“We really need to encourage women to do two things: get the mammograms and the other one is to have the BRCA test,” Susan Steck said. “It’s a blood test that identifies mutations in genes that make you more susceptible to breast and ovarian cancer.”
Steck is a two-time survivor of breast cancer. Both times her cancer was found through her regular mammogram check-ups.
Steck was first diagnosed with breast cancer in November of 1998 when she was working at what is now Enterprise State Community College.
“I had always had regular mammograms and about two years prior to this diagnosis, they noticed a very tiny spot,” Steck said. “So I was going in about every six months for check-ups and things were doing okay. I went in in March and things were okay, but by November it had grown to the size that required a mastectomy not just a biopsy. So that’s what we did in November.”
During this time, Steck opted to have both chemotherapy and radiation treatments. She said that radiation was easier on the body than chemotherapy.
“I’m not going to tell you it’s any fun,” Steck said. “I was able to schedule my chemos on Thursday because it’d be about Saturday when it would hit me so I could recuperate over the weekend.”
She said her scheduling allowed her to feel some sort of control over her life.
“Maybe that’s a way of looking at it is I still had a sense of control over my life,” Steck said. “It wasn’t all taken away from me by this disease. I wasn’t breast cancer; I was still me who also had breast cancer.”
Her treatments would last until Spring of 1999 and during this time, Steck said she managed to continuing working.
“I didn’t want to let things slide because that would be like giving into it,” Steck said.
She also noted that she had a unique support group at her work since two other employees, the month before Steck and the other the month after Steck, had been diagnosed with breast cancer as well.
“We three women were doing it together,” Steck said. “We had a strong knowledge of what was happening and the desire to help each other through it.”
Steck said that a coworker passed away a couple years after being diagnosed and the other had a reoccurrence at the same time as Steck. That coworker passed away recently.
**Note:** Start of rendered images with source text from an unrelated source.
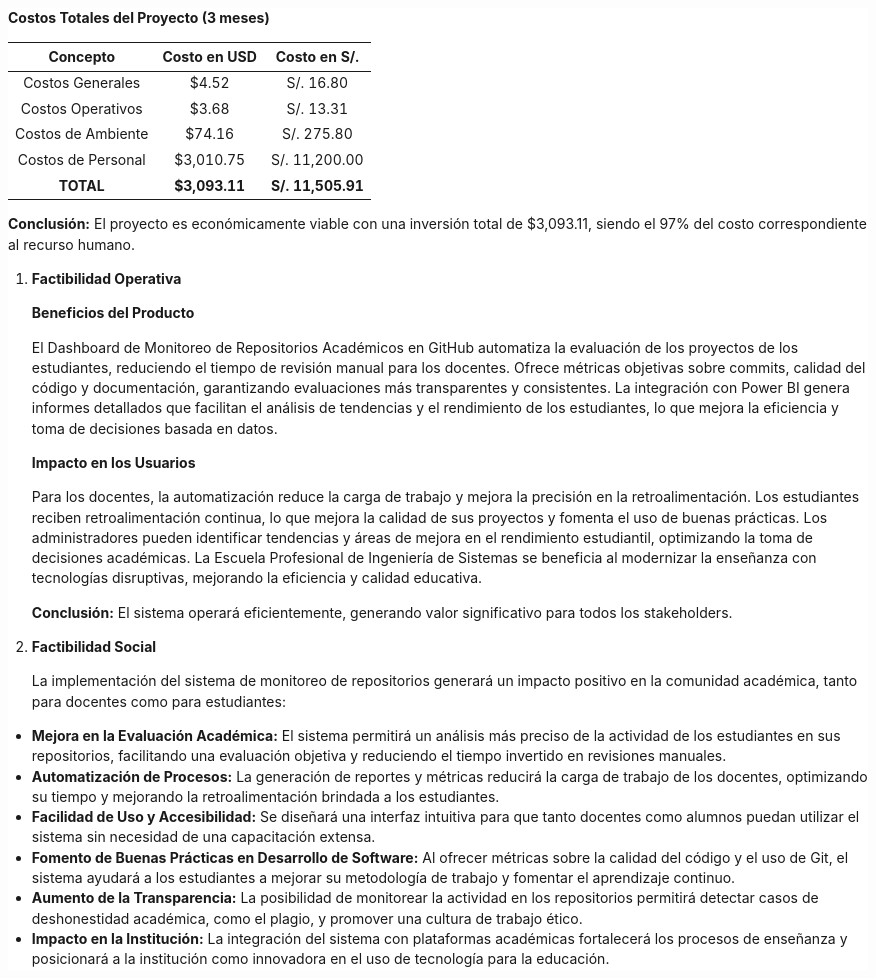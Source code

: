 **Costos Totales del Proyecto (3 meses)**

|**Concepto**|**Costo en USD**|**Costo en S/.**|
| :-: | :-: | :-: |
|Costos Generales|$4.52|S/. 16.80|
|Costos Operativos|$3.68|S/. 13.31|
|Costos de Ambiente|$74.16|S/. 275.80|
|Costos de Personal|$3,010.75|S/. 11,200.00|
|**TOTAL**|**$3,093.11**|**S/. 11,505.91**|

**Conclusión:** El proyecto es económicamente viable con una inversión total de $3,093.11, siendo el 97% del costo correspondiente al recurso humano.

1. **Factibilidad Operativa**

   **Beneficios del Producto**

   El Dashboard de Monitoreo de Repositorios Académicos en GitHub automatiza la evaluación de los proyectos de los estudiantes, reduciendo el tiempo de revisión manual para los docentes. Ofrece métricas objetivas sobre commits, calidad del código y documentación, garantizando evaluaciones más transparentes y consistentes. La integración con Power BI genera informes detallados que facilitan el análisis de tendencias y el rendimiento de los estudiantes, lo que mejora la eficiencia y toma de decisiones basada en datos.

   **Impacto en los Usuarios**

   Para los docentes, la automatización reduce la carga de trabajo y mejora la precisión en la retroalimentación. Los estudiantes reciben retroalimentación continua, lo que mejora la calidad de sus proyectos y fomenta el uso de buenas prácticas. Los administradores pueden identificar tendencias y áreas de mejora en el rendimiento estudiantil, optimizando la toma de decisiones académicas. La Escuela Profesional de Ingeniería de Sistemas se beneficia al modernizar la enseñanza con tecnologías disruptivas, mejorando la eficiencia y calidad educativa.

   **Conclusión:** El sistema operará eficientemente, generando valor significativo para todos los stakeholders.

1. **Factibilidad Social**

   <a name="_jd5nod6iysff"></a>La implementación del sistema de monitoreo de repositorios generará un impacto positivo en la comunidad académica, tanto para docentes como para estudiantes:

- **Mejora en la Evaluación Académica:** El sistema permitirá un análisis más preciso de la actividad de los estudiantes en sus repositorios, facilitando una evaluación objetiva y reduciendo el tiempo invertido en revisiones manuales.
- **Automatización de Procesos:** La generación de reportes y métricas reducirá la carga de trabajo de los docentes, optimizando su tiempo y mejorando la retroalimentación brindada a los estudiantes.
- **Facilidad de Uso y Accesibilidad:** Se diseñará una interfaz intuitiva para que tanto docentes como alumnos puedan utilizar el sistema sin necesidad de una capacitación extensa.
- **Fomento de Buenas Prácticas en Desarrollo de Software:** Al ofrecer métricas sobre la calidad del código y el uso de Git, el sistema ayudará a los estudiantes a mejorar su metodología de trabajo y fomentar el aprendizaje continuo.
- **Aumento de la Transparencia:** La posibilidad de monitorear la actividad en los repositorios permitirá detectar casos de deshonestidad académica, como el plagio, y promover una cultura de trabajo ético.
- **Impacto en la Institución:** La integración del sistema con plataformas académicas fortalecerá los procesos de enseñanza y posicionará a la institución como innovadora en el uso de tecnología para la educación.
“I’m the only survivor and I feel pretty lucky about that,” Steck said. “But at the same time grateful that neither of those (people) are still suffering.”
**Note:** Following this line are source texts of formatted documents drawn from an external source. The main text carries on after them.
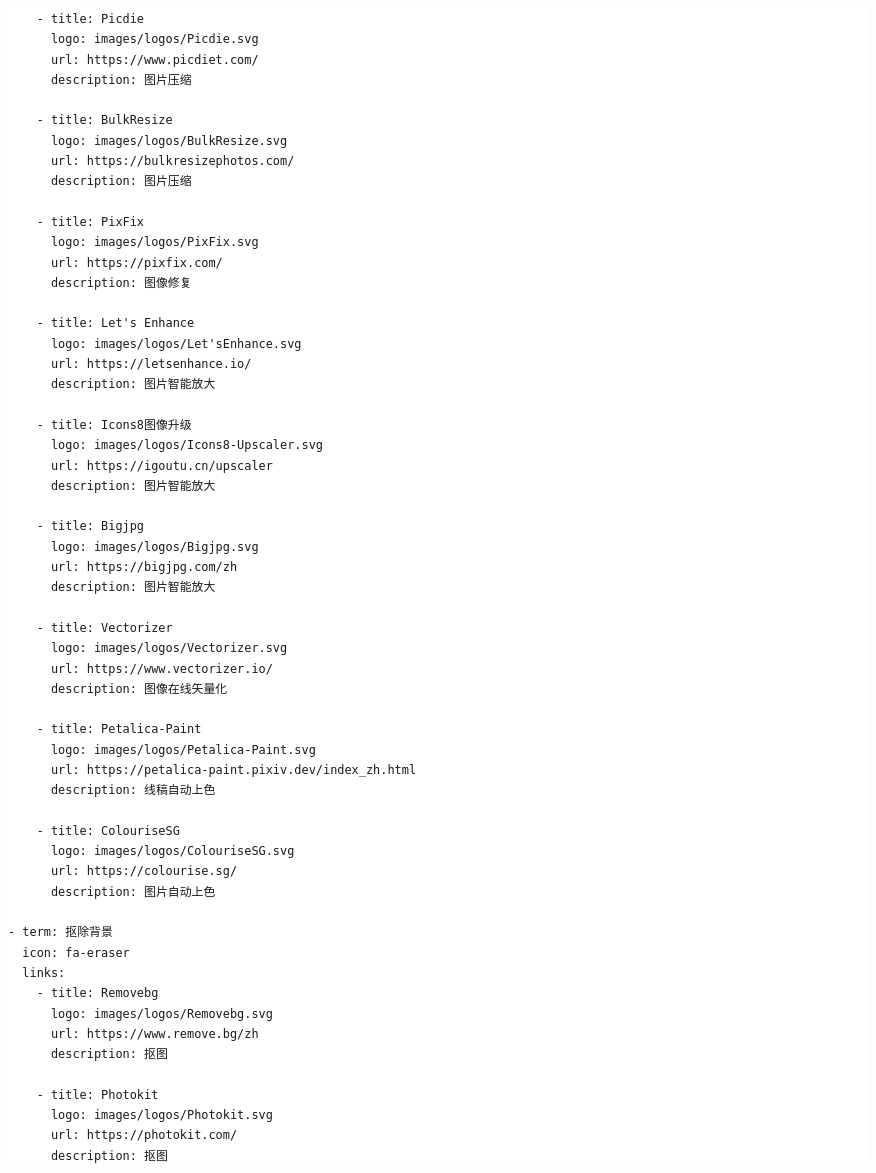         - title: Picdie
          logo: images/logos/Picdie.svg
          url: https://www.picdiet.com/
          description: 图片压缩

        - title: BulkResize
          logo: images/logos/BulkResize.svg
          url: https://bulkresizephotos.com/
          description: 图片压缩

        - title: PixFix
          logo: images/logos/PixFix.svg
          url: https://pixfix.com/
          description: 图像修复

        - title: Let's Enhance
          logo: images/logos/Let'sEnhance.svg
          url: https://letsenhance.io/
          description: 图片智能放大

        - title: Icons8图像升级
          logo: images/logos/Icons8-Upscaler.svg
          url: https://igoutu.cn/upscaler
          description: 图片智能放大

        - title: Bigjpg
          logo: images/logos/Bigjpg.svg
          url: https://bigjpg.com/zh
          description: 图片智能放大

        - title: Vectorizer
          logo: images/logos/Vectorizer.svg
          url: https://www.vectorizer.io/
          description: 图像在线矢量化

        - title: Petalica-Paint
          logo: images/logos/Petalica-Paint.svg
          url: https://petalica-paint.pixiv.dev/index_zh.html
          description: 线稿自动上色

        - title: ColouriseSG
          logo: images/logos/ColouriseSG.svg
          url: https://colourise.sg/
          description: 图片自动上色

    - term: 抠除背景
      icon: fa-eraser
      links:
        - title: Removebg
          logo: images/logos/Removebg.svg
          url: https://www.remove.bg/zh
          description: 抠图

        - title: Photokit
          logo: images/logos/Photokit.svg
          url: https://photokit.com/
          description: 抠图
Steck said she remembered the last thing her oncologist said in 1999.
“At the very last visit with my oncologist—who was a very frank man—his very last words to me were, ‘I’ll see you again,’” Steck said. “He knew that this stuff reoccurs even though this stuff goes away or lies dormant for a long time and it still comes back.”
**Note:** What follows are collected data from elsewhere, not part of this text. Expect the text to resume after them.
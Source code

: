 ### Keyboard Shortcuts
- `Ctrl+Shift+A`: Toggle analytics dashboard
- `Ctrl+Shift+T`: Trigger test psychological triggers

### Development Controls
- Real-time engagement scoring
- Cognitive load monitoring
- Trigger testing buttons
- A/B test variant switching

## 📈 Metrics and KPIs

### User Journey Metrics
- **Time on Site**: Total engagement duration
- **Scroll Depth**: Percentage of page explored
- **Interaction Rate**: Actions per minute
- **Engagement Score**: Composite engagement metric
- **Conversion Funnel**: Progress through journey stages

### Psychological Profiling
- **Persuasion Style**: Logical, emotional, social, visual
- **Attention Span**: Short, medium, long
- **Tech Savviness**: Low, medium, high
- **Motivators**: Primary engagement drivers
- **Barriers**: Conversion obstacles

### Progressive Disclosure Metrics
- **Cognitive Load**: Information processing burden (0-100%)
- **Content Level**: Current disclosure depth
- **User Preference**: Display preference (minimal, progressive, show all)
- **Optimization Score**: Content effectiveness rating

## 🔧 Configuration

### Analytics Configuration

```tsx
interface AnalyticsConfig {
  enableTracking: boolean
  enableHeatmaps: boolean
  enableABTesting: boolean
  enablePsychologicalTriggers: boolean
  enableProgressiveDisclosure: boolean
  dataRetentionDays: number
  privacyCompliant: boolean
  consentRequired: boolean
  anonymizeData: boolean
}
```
Steck was diagnosed with breast cancer again in February of 2018. It was also found through a regular mammogram check-up.
“I was really surprised,” Steck said. “I was rocking along, everything was hunky dory, (I) didn’t have any pain or symptoms, didn’t have anything. So it was far more out of the blue than the first one was.”
Steck chose to undergo an another mastectomy.
“The cancer was much smaller the second time, I could have just had the lump removed but if I had done that I would have had to have both chemo and radiation,” Steck said. “I thought ‘There’s no reason for that’ so I chose the mastectomy again on the other side and had just the chemo after that.”
Steck said the chemo treatment this time around was a bit harder on her.
“(I had) More trouble with nausea and fevers and that kind of thing,” Steck said.
It was during her second bout with breast cancer that Steck decided to shave her head.
“I remember looking back at the first time and thinking—we all thought we had to wear wigs to cover up that we were going through this,” Steck said. “There were few women at that time who went bald until it was done. I thought, ‘There’s no reason to hide that I have cancer. I’m not going to go around infecting people or scaring people off.’ It started some wonderful conversations in fact.”
In July of 2018, Steck received her final treatment in the fight against her second bout of cancer. She survived.
Steck said that it was her faith, her husband, her family and all the support she received from everyone around her that allowed her to get through both bouts.
“My faith in God and support of people are what got me through it,” Steck said.
Steck credits her husband’s sense of humor with helping her through her fights with cancer.
“That (his sense of humor) and our faith have probably been the hallmarks of our successful marriage for 50 years,” Steck said. “It gets us through everything.”
Steck expounded on how she finds solace through her faith in God.
“I know God is present in me, around me, he’s everywhere in every situation guiding me, leading me and strengthening me always,” Steck said. “So I just grasp onto that from moment to moment.”
She provided some advice to people who have been diagnosed with breast cancer.
“Don’t withdraw,” Steck said. “Put yourself out there. It takes the sting out of it to talk about it. Jesus always named the demons and we should name ours as well because it helps us take away their power. So I would encourage them to still be out, accept help—that was my biggest learning—and share your story.”